Establishment of prediction and avoidance of disruption is inevitable for realization of a tokamak fusion reactor. Since disruption physical mechanism has not been clearly identified yet, there have been studies trying to predict occurrence of disruptions based on experiment data using machine learning. Here, it should be noted that input parameters for machine learning have been given by empirical presumption in these studies to date.

In our previous study [2], the concept called "sparse modeling" was introduced to establish the method to select optimal input parameters. The sparse modeling exploits the inherent sparseness in all high-dimensional data to extract the maximum amount of information from the data [3]. It was shown that the performance of disruption prediction was improved by selecting appropriate input parameters.
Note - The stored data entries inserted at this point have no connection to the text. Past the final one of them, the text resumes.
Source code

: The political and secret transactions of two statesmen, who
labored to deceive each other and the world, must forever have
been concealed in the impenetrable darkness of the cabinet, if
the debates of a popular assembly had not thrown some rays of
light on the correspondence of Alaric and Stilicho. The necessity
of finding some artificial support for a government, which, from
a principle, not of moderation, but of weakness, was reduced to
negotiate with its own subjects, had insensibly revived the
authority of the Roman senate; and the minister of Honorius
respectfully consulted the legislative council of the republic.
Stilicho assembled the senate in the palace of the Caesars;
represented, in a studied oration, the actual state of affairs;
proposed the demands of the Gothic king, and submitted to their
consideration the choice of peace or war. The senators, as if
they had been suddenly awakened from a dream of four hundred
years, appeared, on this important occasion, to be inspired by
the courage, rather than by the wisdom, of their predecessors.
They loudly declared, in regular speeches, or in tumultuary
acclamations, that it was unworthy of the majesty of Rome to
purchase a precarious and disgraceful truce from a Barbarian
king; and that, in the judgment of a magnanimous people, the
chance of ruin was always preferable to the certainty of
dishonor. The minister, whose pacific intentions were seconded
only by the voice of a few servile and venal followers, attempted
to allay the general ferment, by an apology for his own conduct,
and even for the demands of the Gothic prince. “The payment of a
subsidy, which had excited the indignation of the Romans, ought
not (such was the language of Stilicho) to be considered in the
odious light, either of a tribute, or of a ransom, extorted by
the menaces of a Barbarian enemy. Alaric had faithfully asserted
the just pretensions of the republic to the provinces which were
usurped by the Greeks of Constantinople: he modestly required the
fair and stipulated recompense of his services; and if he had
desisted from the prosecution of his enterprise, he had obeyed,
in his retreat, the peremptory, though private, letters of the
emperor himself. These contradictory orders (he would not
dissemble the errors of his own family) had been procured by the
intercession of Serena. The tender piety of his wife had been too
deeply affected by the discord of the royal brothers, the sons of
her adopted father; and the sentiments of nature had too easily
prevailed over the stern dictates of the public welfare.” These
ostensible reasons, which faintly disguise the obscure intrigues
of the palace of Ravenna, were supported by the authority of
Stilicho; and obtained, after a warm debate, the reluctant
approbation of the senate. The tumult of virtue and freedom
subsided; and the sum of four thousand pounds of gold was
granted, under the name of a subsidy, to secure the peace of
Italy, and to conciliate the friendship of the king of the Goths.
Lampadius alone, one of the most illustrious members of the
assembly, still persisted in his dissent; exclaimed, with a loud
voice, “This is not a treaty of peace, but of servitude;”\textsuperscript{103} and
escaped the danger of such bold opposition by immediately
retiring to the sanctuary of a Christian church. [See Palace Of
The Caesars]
In the present study, a model of disruption predictor has been constructed based on high-beta plasma experiment data in JT-60U where the beta value was close or above the no-wall beta limit [4]. A linear SVM is used as a two-class classifier here. The dataset consists of 23 candidate plasma parameters, that is, 10 macro plasma parameters (plasma current I_p , normalized beta β_N , poloidal beta β_p, internal inductance l_i, safety factor at 95% poloidal flux ????_95, plasma triangularity δ, plasma elongation κ, amplitude of magnetic perturbation (n = 1) |B_r (n=1)| , the ratio of plasma density to the Greenwald density limit f_GW = n_e(avg) / n_GW, ratio of radiated power to total input power f_rad = P_rad / P_input, time derivative values for seven of macro parameters, and six local parameters (velocity of plasma rotation V_t and its radial gradient dV_t/dρ , ion temperature T_i and its radial gradient dT_i /dρ, normalized radial location of q = 2 rational surface rho/a, magnetic shear s).

It is important here to consider not only individual distributions of each parameter but also combinational effect between parameters. Therefore, the sparse modeling method called exhaustive search (ES), which searches all possible combinations of the input parameters, has been used in order to select the optimal combination of input parameters.

As a result of ES, several parameters have been extracted as the key parameters of disruption prediction, those are, β_p, q_95, κ, f_GW, and T_i.

Then these five parameters are highlighted to express the linear decision boundary of the classifier, in an exponential function. The input of a linear SVM was modified to the logarithms of each parameter and the calculation was carried again. Consequently, exponential expression of the boundary has been obtained as
1 = e^{7.45}*β_p^{5.39}*q_95^{-8.28}*κ^{7.40}*f_GW^{4.5}*T_i^{0.120}.
The likelihood of occurrence of disruption can be given by the obtained exponential expression of decision boundary. The expression of likelihood of disruption provides a hint of physical hypothesis and is applicable for design and development of a control system of a fusion reactor.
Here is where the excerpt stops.